Specify the API key to use for the Destination Cluster

Tell the CLI to use your destination API key for the destination cluster:

ccloud api-key use <dst-api-key> --resource <dst-cluster-id>

You will get a verification that the API key is set as the active key for the given cluster ID.

Note

This is a one-time action that will persist forever. This API key will be used whenever you perform one-time actions on your destination cluster. It will not be stored on the cluster link. If you create a cluster link with this API key, then it will continue to run even if you later disable this API key.

Mirror a topic

Now that you have a cluster link, you can mirror topics across it; from source to destination.

  1. List the topics on the source cluster.
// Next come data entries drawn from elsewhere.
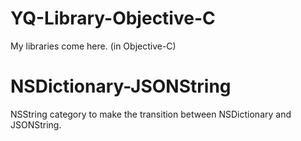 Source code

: YQ-Library-Objective-C
======================

My libraries come here. (in Objective-C)


NSDictionary-JSONString
======================

NSString category to make the transition between NSDictionary and JSONString.
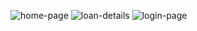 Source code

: ![home-page](https://github.com/user-attachments/assets/cec96708-4885-46bd-8999-0be6180a2918)
![loan-details](https://github.com/user-attachments/assets/c2a4719b-1b04-44e8-acc4-ff14f8c7822f)
![login-page](https://github.com/user-attachments/assets/673b759b-9af7-4d13-8fde-7ccf8d87aa24)
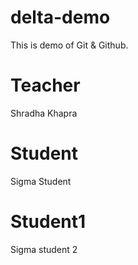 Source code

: # delta-demo
This is demo of Git &amp; Github.

# Teacher
Shradha Khapra

# Student
Sigma Student

# Student1
Sigma student 2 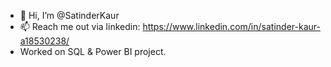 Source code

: - 👋 Hi, I’m @SatinderKaur
- 📫 Reach me out via linkedin: https://www.linkedin.com/in/satinder-kaur-a18530238/
- Worked on SQL & Power BI project.

<!---
SatinderKaur4432/SatinderKaur4432 is a ✨ special ✨ repository because its `README.md` (this file) appears on your GitHub profile.
You can click the Preview link to take a look at your changes.
--->
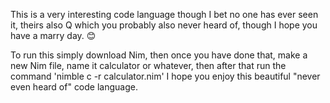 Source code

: This is a very interesting code language though I bet no one has ever seen it, theirs also Q which you probably also never heard of, though I hope you have a marry day.
😊 

To run this simply download Nim, then once you have done that, make a new Nim file, name it calculator or whatever, then after that run the command 'nimble c -r calculator.nim'
I hope you enjoy this beautiful "never even heard of" code language.
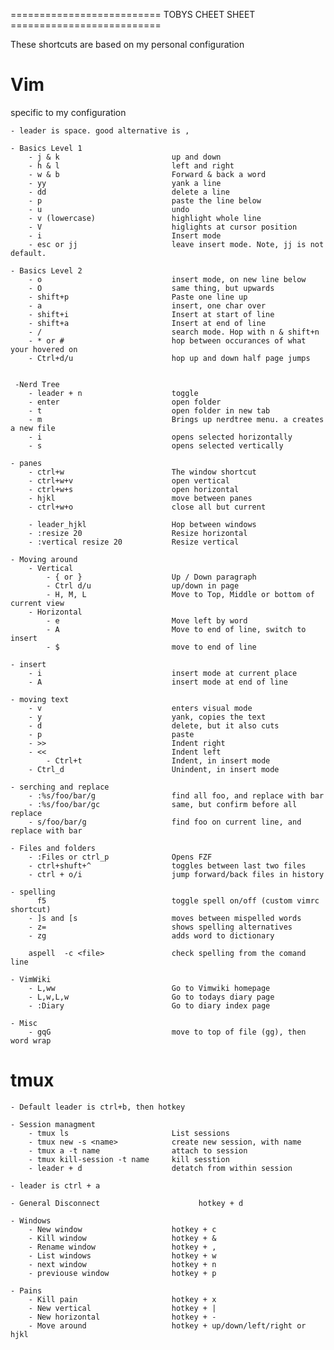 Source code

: ========================== TOBYS CHEET SHEET ==========================

These shortcuts are based on my personal configuration


# Vim

specific to my configuration

    - leader is space. good alternative is ,

    - Basics Level 1
        - j & k                         up and down
        - h & l                         left and right
        - w & b                         Forward & back a word
        - yy                            yank a line
        - dd                            delete a line
        - p                             paste the line below
        - u                             undo
        - v (lowercase)                 highlight whole line
        - V                             higlights at cursor position
        - i                             Insert mode
        - esc or jj                     leave insert mode. Note, jj is not default.

    - Basics Level 2
        - o                             insert mode, on new line below
        - O                             same thing, but upwards
        - shift+p                       Paste one line up
        - a                             insert, one char over
        - shift+i                       Insert at start of line
        - shift+a                       Insert at end of line
        - /                             search mode. Hop with n & shift+n
        - * or #                        hop between occurances of what your hovered on
        - Ctrl+d/u                      hop up and down half page jumps


     -Nerd Tree
        - leader + n                    toggle
        - enter                         open folder
        - t                             open folder in new tab
        - m                             Brings up nerdtree menu. a creates a new file
        - i                             opens selected horizontally
        - s                             opens selected vertically

    - panes
        - ctrl+w                        The window shortcut
        - ctrl+w+v                      open vertical
        - ctrl+w+s                      open horizontal
        - hjkl                          move between panes
        - ctrl+w+o                      close all but current

        - leader_hjkl                   Hop between windows
        - :resize 20                    Resize horizontal
        - :vertical resize 20           Resize vertical

    - Moving around
        - Vertical
            - { or }                    Up / Down paragraph
            - Ctrl d/u                  up/down in page
            - H, M, L                   Move to Top, Middle or bottom of current view
        - Horizontal
            - e                         Move left by word
            - A                         Move to end of line, switch to insert
            - $                         move to end of line

    - insert
        - i                             insert mode at current place
        - A                             insert mode at end of line

    - moving text
        - v                             enters visual mode
        - y                             yank, copies the text
        - d                             delete, but it also cuts
        - p                             paste
        - >>                            Indent right
        - <<                            Indent left
            - Ctrl+t                    Indent, in insert mode
        - Ctrl_d                        Unindent, in insert mode

    - serching and replace
        - :%s/foo/bar/g                 find all foo, and replace with bar
        - :%s/foo/bar/gc                same, but confirm before all replace
        - s/foo/bar/g                   find foo on current line, and replace with bar

    - Files and folders
        - :Files or ctrl_p              Opens FZF
        - ctrl+shuft+^                  toggles between last two files
        - ctrl + o/i                    jump forward/back files in history

    - spelling
          f5                            toggle spell on/off (custom vimrc shortcut)
        - ]s and [s                     moves between mispelled words
        - z=                            shows spelling alternatives
        - zg                            adds word to dictionary

        aspell  -c <file>               check spelling from the comand line

    - VimWiki
        - L,ww                          Go to Vimwiki homepage
        - L,w,L,w                       Go to todays diary page
        - :Diary                        Go to diary index page

    - Misc
        - gqG                           move to top of file (gg), then word wrap

# tmux

    - Default leader is ctrl+b, then hotkey

    - Session managment
        - tmux ls                       List sessions
        - tmux new -s <name>            create new session, with name
        - tmux a -t name                attach to session
        - tmux kill-session -t name     kill sesstion
        - leader + d                    detatch from within session

    - leader is ctrl + a

    - General Disconnect                      hotkey + d

    - Windows
        - New window                    hotkey + c
        - Kill window                   hotkey + &
        - Rename window                 hotkey + ,
        - List windows                  hotkey + w
        - next window                   hotkey + n
        - previouse window              hotkey + p

    - Pains
        - Kill pain                     hotkey + x
        - New vertical                  hotkey + |
        - New horizontal                hotkey + -
        - Move around                   hotkey + up/down/left/right or hjkl


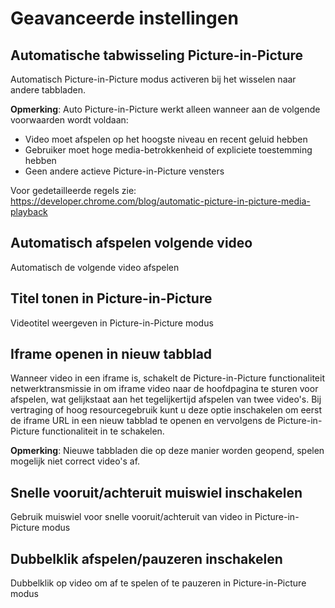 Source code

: # Geavanceerde instellingen

## Automatische tabwisseling Picture-in-Picture

Automatisch Picture-in-Picture modus activeren bij het wisselen naar andere tabbladen.

**Opmerking**: Auto Picture-in-Picture werkt alleen wanneer aan de volgende voorwaarden wordt voldaan:

- Video moet afspelen op het hoogste niveau en recent geluid hebben
- Gebruiker moet hoge media-betrokkenheid of expliciete toestemming hebben
- Geen andere actieve Picture-in-Picture vensters

Voor gedetailleerde regels zie: https://developer.chrome.com/blog/automatic-picture-in-picture-media-playback

## Automatisch afspelen volgende video

Automatisch de volgende video afspelen

## Titel tonen in Picture-in-Picture

Videotitel weergeven in Picture-in-Picture modus

## Iframe openen in nieuw tabblad

Wanneer video in een iframe is, schakelt de Picture-in-Picture functionaliteit netwerktransmissie in om iframe video naar de hoofdpagina te sturen voor afspelen, wat gelijkstaat aan het tegelijkertijd afspelen van twee video's. Bij vertraging of hoog resourcegebruik kunt u deze optie inschakelen om eerst de iframe URL in een nieuw tabblad te openen en vervolgens de Picture-in-Picture functionaliteit in te schakelen.

**Opmerking**: Nieuwe tabbladen die op deze manier worden geopend, spelen mogelijk niet correct video's af.

## Snelle vooruit/achteruit muiswiel inschakelen

Gebruik muiswiel voor snelle vooruit/achteruit van video in Picture-in-Picture modus

## Dubbelklik afspelen/pauzeren inschakelen

Dubbelklik op video om af te spelen of te pauzeren in Picture-in-Picture modus
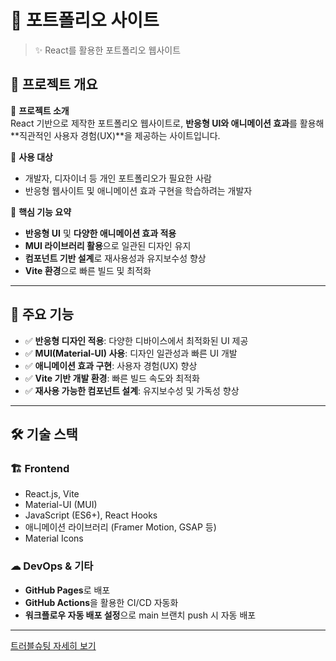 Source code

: # 📌 포트폴리오 사이트

> ✨ React를 활용한 포트폴리오 웹사이트

## 📖 프로젝트 개요

📌 **프로젝트 소개**  
React 기반으로 제작한 포트폴리오 웹사이트로, **반응형 UI와 애니메이션 효과**를 활용해 **직관적인 사용자 경험(UX)**을 제공하는 사이트입니다.

📌 **사용 대상**

- 개발자, 디자이너 등 개인 포트폴리오가 필요한 사람
- 반응형 웹사이트 및 애니메이션 효과 구현을 학습하려는 개발자

📌 **핵심 기능 요약**

- **반응형 UI** 및 **다양한 애니메이션 효과 적용**
- **MUI 라이브러리 활용**으로 일관된 디자인 유지
- **컴포넌트 기반 설계**로 재사용성과 유지보수성 향상
- **Vite 환경**으로 빠른 빌드 및 최적화

---

## 🚀 주요 기능

- ✅ **반응형 디자인 적용**: 다양한 디바이스에서 최적화된 UI 제공
- ✅ **MUI(Material-UI) 사용**: 디자인 일관성과 빠른 UI 개발
- ✅ **애니메이션 효과 구현**: 사용자 경험(UX) 향상
- ✅ **Vite 기반 개발 환경**: 빠른 빌드 속도와 최적화
- ✅ **재사용 가능한 컴포넌트 설계**: 유지보수성 및 가독성 향상

---

## 🛠️ 기술 스택

### 🏗️ **Frontend**

- React.js, Vite
- Material-UI (MUI)
- JavaScript (ES6+), React Hooks
- 애니메이션 라이브러리 (Framer Motion, GSAP 등)
- Material Icons

### ☁ **DevOps & 기타**

- **GitHub Pages**로 배포
- **GitHub Actions**을 활용한 CI/CD 자동화
- **워크플로우 자동 배포 설정**으로 main 브랜치 push 시 자동 배포

---


 [트러블슈팅 자세히 보기](./project-overview.md) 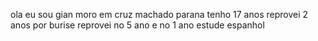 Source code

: ola eu sou gian 
moro em cruz machado parana
tenho 17 anos 
reprovei 2 anos por burise 
reprovei no 5 ano e no 1 ano 
estude espanhol
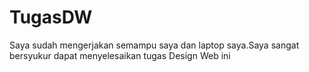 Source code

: # TugasDW
Saya sudah mengerjakan semampu saya dan laptop saya.Saya sangat bersyukur dapat menyelesaikan tugas Design Web ini

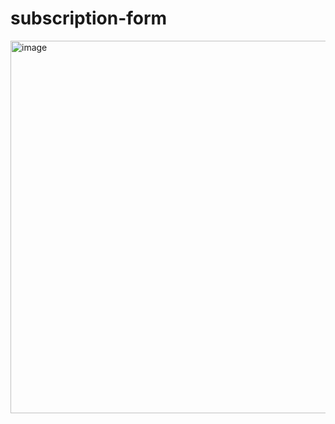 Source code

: # subscription-form


<img width="596" alt="image" src="https://user-images.githubusercontent.com/86593169/175943549-b74a49f8-b25d-48fa-97ec-7a76cefc30c7.png">
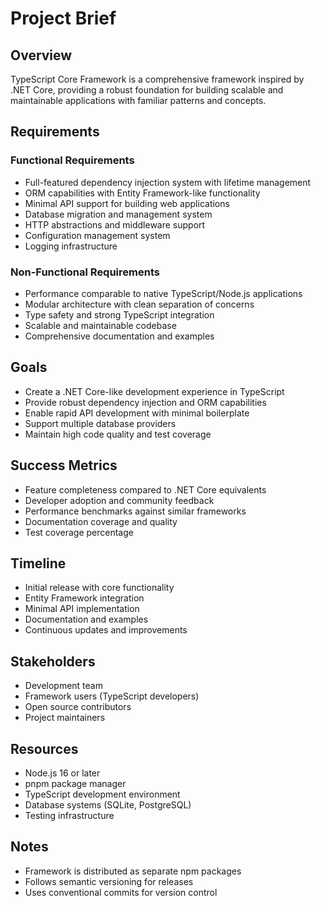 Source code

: # Project Brief

## Overview
TypeScript Core Framework is a comprehensive framework inspired by .NET Core, providing a robust foundation for building scalable and maintainable applications with familiar patterns and concepts.

## Requirements
### Functional Requirements
- Full-featured dependency injection system with lifetime management
- ORM capabilities with Entity Framework-like functionality
- Minimal API support for building web applications
- Database migration and management system
- HTTP abstractions and middleware support
- Configuration management system
- Logging infrastructure

### Non-Functional Requirements
- Performance comparable to native TypeScript/Node.js applications
- Modular architecture with clean separation of concerns
- Type safety and strong TypeScript integration
- Scalable and maintainable codebase
- Comprehensive documentation and examples

## Goals
- Create a .NET Core-like development experience in TypeScript
- Provide robust dependency injection and ORM capabilities
- Enable rapid API development with minimal boilerplate
- Support multiple database providers
- Maintain high code quality and test coverage

## Success Metrics
- Feature completeness compared to .NET Core equivalents
- Developer adoption and community feedback
- Performance benchmarks against similar frameworks
- Documentation coverage and quality
- Test coverage percentage

## Timeline
- Initial release with core functionality
- Entity Framework integration
- Minimal API implementation
- Documentation and examples
- Continuous updates and improvements

## Stakeholders
- Development team
- Framework users (TypeScript developers)
- Open source contributors
- Project maintainers

## Resources
- Node.js 16 or later
- pnpm package manager
- TypeScript development environment
- Database systems (SQLite, PostgreSQL)
- Testing infrastructure

## Notes
- Framework is distributed as separate npm packages
- Follows semantic versioning for releases
- Uses conventional commits for version control  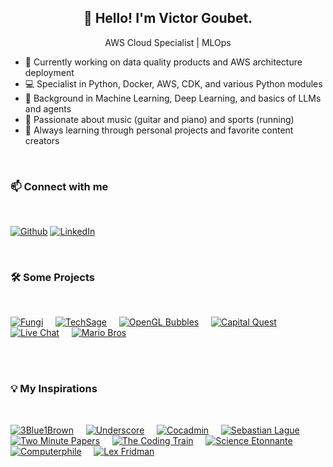 <h2 align="center">👋 Hello! I'm Victor Goubet.</h2>

<p align="center">
    AWS Cloud Specialist | MLOps
</p>

- 🚀 Currently working on data quality products and AWS architecture deployment
- 💻 Specialist in Python, Docker, AWS, CDK, and various Python modules
- 🤖 Background in Machine Learning, Deep Learning, and basics of LLMs and agents
- 🎵 Passionate about music (guitar and piano) and sports (running)
- 🌱 Always learning through personal projects and favorite content creators

<br>

 ### 📫 Connect with me
<br>

<p>
	<a href="https://github.com/VictorGoubet" target="_blank"><img alt="Github" src="https://img.shields.io/badge/GitHub-%2312100E.svg?&style=for-the-badge&logo=Github&logoColor=white" /></a> 
	<a href="https://www.linkedin.com/in/victorgoubet/?locale=en_US" target="_blank"><img alt="LinkedIn" src="https://img.shields.io/badge/linkedin-%230077B5.svg?&style=for-the-badge&logo=linkedin&logoColor=white" /></a>
</p>

<br>


### 🛠️ Some Projects

<br>

[![Fungi](https://images.weserv.nl/?url=https://github.com/VictorGoubet/fungi/blob/main/assets/logo.png?raw=true&h=50&fit=cover&mask=circle&maxage=7d)](https://github.com/VictorGoubet/fungi) &nbsp;&nbsp;&nbsp;
[![TechSage](https://images.weserv.nl/?url=https://github.com/VictorGoubet/techsage/raw/main/assets/logo.png&h=50&fit=cover&mask=circle&maxage=7d)](https://github.com/VictorGoubet/techsage) &nbsp;&nbsp;&nbsp;
[![OpenGL Bubbles](https://images.weserv.nl/?url=https://github.com/VictorGoubet/Bubble/blob/main/static/log.png?raw=true&h=50&fit=cover&mask=circle&maxage=7d)](https://github.com/VictorGoubet/Bubble) &nbsp;&nbsp;&nbsp;
[![Capital Quest](https://images.weserv.nl/?url=https://github.com/VictorGoubet/capitalquest/blob/main/assets/logo.png?raw=true&h=50&fit=cover&mask=circle&maxage=7d)](https://github.com/VictorGoubet/capitalquest) &nbsp;&nbsp;&nbsp;
[![Live Chat](https://images.weserv.nl/?url=https://livechat.design/images/livechat/DIGITAL%20%28RGB%29/PNG/Stacked_RGB_White.png&h=50&fit=cover&maxage=7d&background=black)](https://github.com/VictorGoubet/LiveChat) &nbsp;&nbsp;&nbsp;
[![Mario Bros](https://images.weserv.nl/?url=https://upload.wikimedia.org/wikipedia/fr/b/be/New_Super_Mario_Bros._Wii_Logo.png&h=50&fit=cover&maxage=7d)](https://github.com/VictorGoubet/Mario)

<br>
<br>


### 💡 My Inspirations

<br>

[![3Blue1Brown](https://images.weserv.nl/?url=https://yt3.googleusercontent.com/ytc/AIdro_nFzZFPLxPZRHcE3SSwzdrbuWqfoWYwLAu0_2iO6blQYAU=s160-c-k-c0x00ffffff-no-rj&h=50&fit=cover&mask=circle&maxage=7d)](https://www.youtube.com/@3blue1brown) &nbsp;&nbsp;&nbsp;
[![Underscore](https://images.weserv.nl/?url=https://yt3.googleusercontent.com/c9wuY-xQqBByos_Rvr8RkN68Pxv1kouzbHU_Yn73JDwaNdH0-vAY_eU9Kauuk9IQxIATDoII7w=s160-c-k-c0x00ffffff-no-rj&h=50&fit=cover&mask=circle&maxage=7d)](https://www.youtube.com/@Underscore_) &nbsp;&nbsp;&nbsp;
[![Cocadmin](https://images.weserv.nl/?url=https://yt3.googleusercontent.com/8LhEPqp9FbMJtJNQXSUhJjGcb3LDV5yxh5bRuNncWljgAR_5mHb8nAzRPWsjvf_sz71_bwYk=s160-c-k-c0x00ffffff-no-rj&h=50&fit=cover&mask=circle&maxage=7d)](https://www.youtube.com/@Cocadmin) &nbsp;&nbsp;&nbsp;
[![Sebastian Lague](https://images.weserv.nl/?url=https://yt3.googleusercontent.com/ytc/AIdro_knyJw3jL_6AGomJmGe3VvfIYxWzZC9Y8z90Liru4G0UHM=s160-c-k-c0x00ffffff-no-rj&h=50&fit=cover&mask=circle&maxage=7d)](https://www.youtube.com/@SebastianLague) &nbsp;&nbsp;&nbsp;
[![Two Minute Papers](https://images.weserv.nl/?url=https://yt3.googleusercontent.com/ytc/AIdro_ljAkSpv16cJNUsE_rI1X-Kz9s78w1WNojUga-aZ1uVzEQ=s160-c-k-c0x00ffffff-no-rj&h=50&fit=cover&mask=circle&maxage=7d)](https://www.youtube.com/@TwoMinutePapers) &nbsp;&nbsp;&nbsp;
[![The Coding Train](https://images.weserv.nl/?url=https://yt3.googleusercontent.com/99wepc_FTSN0n_GbR-FlFANyxed7TsbE8WxKIDWftdxssZlYo1-gW1CRD7cPgOzThMM8m4W8=s160-c-k-c0x00ffffff-no-rj&h=50&fit=cover&mask=circle&maxage=7d)](https://www.youtube.com/@TheCodingTrain) &nbsp;&nbsp;&nbsp;
[![Science Etonnante](https://images.weserv.nl/?url=https://yt3.googleusercontent.com/ytc/AIdro_kzU96H3Lq6fihVVFNWXUEFaidERMvSqyMwn0f455Gi4w=s160-c-k-c0x00ffffff-no-rj&h=50&fit=cover&mask=circle&maxage=7d)](https://www.youtube.com/@ScienceEtonnante) &nbsp;&nbsp;&nbsp;
[![Computerphile](https://images.weserv.nl/?url=https://yt3.googleusercontent.com/tZI1Hqcjxhp39yZ8ZlWZgaDc1r5XxBE4f2wENq13R74tElv-Ra1cCTQ2CAcjRxk4db3Y2vBYIQ=s160-c-k-c0x00ffffff-no-rj&h=50&fit=cover&mask=circle&maxage=7d)](https://www.youtube.com/@Computerphile) &nbsp;&nbsp;&nbsp;
[![Lex Fridman](https://images.weserv.nl/?url=https://yt3.googleusercontent.com/ytc/AIdro_kSzDQxM_5VTZP_kapf1jJfzlHHJeECbFM9cx_dQ8guTAl-=s160-c-k-c0x00ffffff-no-rj&h=50&fit=cover&mask=circle&maxage=7d)](https://www.youtube.com/@lexfridman)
    ccloud kafka topic list --cluster <src-cluster-id>
    

    For example:

    $ ccloud kafka topic list --cluster lkc-7k6kj
          Name
    +--------------+
      stocks
      tasting-menu
      transactions
    
  2. Create a mirrored topic.

    Choose a source topic to mirror and use your cluster link to mirror it.

    Tip

    If you don’t already have a topic in mind, create one on the source cluster now with ccloud kafka topic create <topic-name> --cluster <src-cluster-id>. If you’ve been following along, use tasting-menu.

    You create mirrored topics on the destination cluster just as you would create a normal topic, but with a few extra parameters:

    ccloud kafka topic create <topic-name> --link <link-name> --mirror-topic <source-topic-name> --cluster <dst-cluster-id>
    

    For example:

    $ ccloud kafka topic create tasting-menuu --link usa-east-west --mirror-topic tasting-menu --cluster lkc-161v5
    Created topic "tasting-menu".
    

    Note

    • The mirror topic name (on the Destination) must be the same as the Source topic name. Topic renaming is not yet supported.
    • Make sure that you use the Destination cluster ID in the command to create the mirror topic.

Test the topic mirror by sending data

With the cluster link available and a mirrored topic configured on the Destination, you can test mirroring and linking end-to-end.

  1. Open two new command windows for a producer and consumer.

    In each of them, log on to Confluent Cloud, and make sure you are using the environment that contains both your Source and Destination clusters.

    As before, use the commands ccloud environment list, ccloud environment use <environment-ID>, and ccloud kafka cluster list to navigate and verify where you are.

  2. In one of the windows, start a producer to produce to your source topic.

    ccloud kafka topic produce <topic-name> --cluster <src-cluster-id>
    
  3. In the other window, start a consumer to read from your mirrored topic.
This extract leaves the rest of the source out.